Orixás evreninde, bu tanrıların birçoğunun, onları insana yakınlaştırmada önemli işlevi olan bazı davranışlarla tanındığını gözlemliyoruz. Bu manevi varlıklar için bir anlamlar evreni oluşturan mitik anlatıların kavranmasında öfke, kıskançlık, tutku hissedilen duygulardan bazıları olabilir.

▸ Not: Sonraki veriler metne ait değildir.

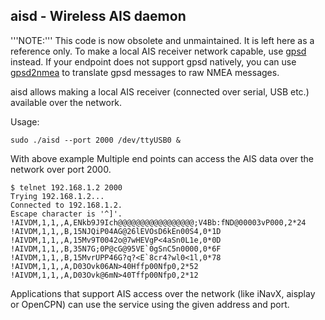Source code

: aisd - Wireless AIS daemon 
---

'''NOTE:''' This code is now obsolete and unmaintained. It is left here as a reference only. To make a local AIS receiver network capable, use [gpsd](http://www.catb.org/gpsd/) instead. If your endpoint does not support gpsd natively, you can use [gpsd2nmea](https://github.com/itemir/rpi_boat_utils/tree/master/gpsd2nmea) to translate gpsd messages to raw NMEA messages.

aisd allows making a local AIS receiver (connected over serial, USB etc.) available over the network.

Usage:
```
sudo ./aisd --port 2000 /dev/ttyUSB0 & 
```

With above example Multiple end points can access the AIS data over the network over port 2000.

```
$ telnet 192.168.1.2 2000
Trying 192.168.1.2...
Connected to 192.168.1.2.
Escape character is '^]'.
!AIVDM,1,1,,A,ENkb9J9Ich@@@@@@@@@@@@@@@@@;V4Bb:fND@00003vP000,2*24
!AIVDM,1,1,,B,15NJQiP04AG@26lEVOsD6kEn00S4,0*1D
!AIVDM,1,1,,A,15Mv9T0042o@7wHEVgP<4aSn0L1e,0*0D
!AIVDM,1,1,,B,35N7G;0P@cG@95VE`0gSnC5n0000,0*6F
!AIVDM,1,1,,B,15MvrUPP46G?q?<E`8cr4?wl0<1l,0*78
!AIVDM,1,1,,A,D03Ovk06AN>40Hffp00Nfp0,2*52
!AIVDM,1,1,,A,D03Ovk@6mN>40Tffp00Nfp0,2*12
```

Applications that support AIS access over the network (like iNavX, aisplay or OpenCPN) can use the service using the given address and port.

Bu insancıllaştırılmış yönün aksine, bir kopukluk ilişkisini güçlendiren ve genellikle korkuyu güçlendiren güçlere sahip başka orixá'lar vardır. Bir hastalıkların orixá'sı olarak Omolu, Afro-Brezilya dinlerinin uygulayıcıları tarafından büyük bir özenle görülüyor. Ne de olsa bu tanrı, şifa ve hastalık bölgelerine hükmederek hayata müdahale etme konusunda büyük bir güce sahiptir.
Omolu'nun hastalıklara olan yakınlığı, en çok tekrarlanan tasvirlerinden birinde görülebilir. Omolu, sahip olduğu hastalıkların yaralarını vücudunda taşıdığı için, palmiye yağının parçalanmış liflerinden yapılmış devasa bir şapkayla tamamen örtülü görünüyor. Bu görüntünün yanı sıra Omolu, Obaluaiê ve Xapanã isimleriyle de tanınmaktadır.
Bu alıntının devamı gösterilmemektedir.